Weitere Steueränderungen durch das Alterseinkünftegesetz
Bis ins Jahr 2040 werden neuen Rentnern Jahr für Jahr die gesetzliche Rente durch den Staat gekürzt.Wer 2006 erstmals eine Rente erhält, hat laut Gesetzgeber einen steuerpflichtigen Anteil von 52 Prozent – im Jahr 2005 sind es noch 50 Prozent. Damit müssen aber nicht auf 52 Prozent der Rente tatsächlich Steuern gezahlt werden. Die tatsächliche Steuerbelastung hängt ab von der Höhe der Rente, von eventuellen anderen Einkünften und von der Höhe der Steuerfreibeträge. Im Gegensatz dazu werden Beiträge zu den gesetzlichen oder auch zu privaten Rentenversicherungen schrittweise steuerfrei gestellt. Bereits 2005 sind 60 Prozent der Rentenversicherungsbeiträge – Arbeitgeber- und Arbeitnehmeranteil – steuerfrei, das sind maximal 12.000 Euro/Jahr. Dieser steuerfreie Anteil steigt bis 2025 auf 100 Prozent, maximal 20.000 Euro/Jahr.
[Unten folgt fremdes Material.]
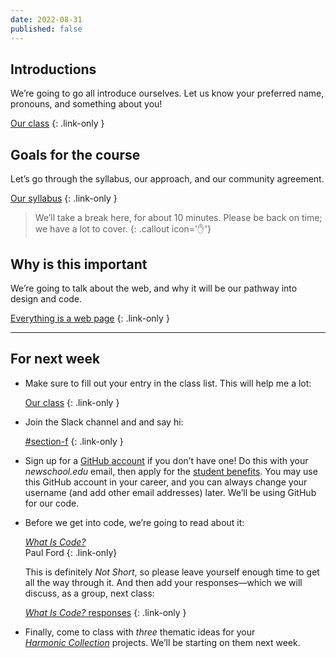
 ```yaml
---
date: 2022-08-31
published: false
---
```




## Introductions

We’re going to go all introduce ourselves. Let us know your preferred name, pronouns, and something about you!

[Our class](https://docs.google.com/document/d/1ZSs6g-5BtXsunucVxWAEX7ZchaLzxI6fquEnfmmZvNQ/edit)
{: .link-only }



## Goals for the course

Let’s go through the syllabus, our approach, and our community agreement.

[Our syllabus](/syllabus)
{: .link-only }



> We’ll take a break here, for about 10 minutes. Please be back on time; we have a lot to cover.
{: .callout icon='✋'}



## Why is this important

We’re going to talk about the web, and why it will be our pathway into design and code.

[Everything is a web page](/topic/everything)
{: .link-only }



------------



## For next week

* Make sure to fill out your entry in the class list. This will help me a lot:

	[Our class](https://docs.google.com/document/d/1ZSs6g-5BtXsunucVxWAEX7ZchaLzxI6fquEnfmmZvNQ/edit)
	{: .link-only }

* Join the Slack channel and and say hi:

	[#section-f](https://core-one-interaction.slack.com/archives/C03UTLMBMDH)
	{: .link-only }

* Sign up for a [GitHub account](https://github.com/signup) if you don’t have one! Do this with your *newschool.edu* email, then apply for the [student benefits](https://education.github.com/discount_requests/student_application).
You may use this GitHub account in your career, and you can always change your username (and add other email addresses) later. We’ll be using GitHub for our code.

* Before we get into code, we’re going to read about it:

	[*What Is Code?*](https://www.bloomberg.com/graphics/2015-paul-ford-what-is-code/) \
	Paul Ford
	{: .link-only}

	This is definitely *Not Short*, so please leave yourself enough time to get all the way through it. And then add your responses—which we will discuss, as a group, next class:

	[*What Is Code?* responses](https://docs.google.com/document/d/1pPUc6JMTWjfZCXcbxsfQw14LnelLKgyddkCBojU8Tm4/edit)
	{: .link-only }

* Finally, come to class with *three* thematic ideas for your [*Harmonic Collection*](/project/harmonic) projects. We’ll be starting on them next week.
„Alle bekannten Reformmodelle haben für das Gesundheitswesen vor allem die Sicherung der Krankenkasseneinnahmen im Fokus haben, jedoch enthalten sie keine Anreize, die Ausgaben zu senken.“
Prof. Dr. Bernd Raffelhüschen,
Professor für Finanzwissenschaft und Demografie-Experte
„Eine Riester-Pflichtrente würde nur noch mehr Bürokratisierung sowie weitere Kosten bringen“.
Gabriele Hoffmann,
GDV-Sprecherin
„Die neue Bundesregierung muss dafür Sorge tragen, dass nicht die künftigen Beitragszahler die komplette Finanzierungslast unseres Gesundheitssystems aufgebürdet bekommen."
Dr. Volker Leienbach,
Verbandsdirektor der privaten Krankenversicherung (PKV)
Fazit
Gleichgültig, bis wann sich die Koalitionspartner für ein neues Gesundheitssystem entscheiden, und genauso ist es einerlei, was für Veränderungen die Menschen in Deutschland zu erwarten haben, schon alleine die demografischen Veränderungen haben dafür gesorgt, dass mittlerweile jeder Bereich, der mit den Faktoren Gesundheit und Alter verbunden ist, zu einer gesetzlichen Baustelle wurde. Da wir auch weiterhin immer älter werden, jedoch den fehlenden Nachwuchs der letzten Jahrzehnte nicht mehr regulieren können, werden die Menschen dafür sorgen müssen, sich dahingehend zu versichern oder besser abzusichern. Die Menschen noch mehr aufzuklären, wird eine der Hauptaufgaben für die Assekuranz und den Vertrieb im neuen Jahr werden.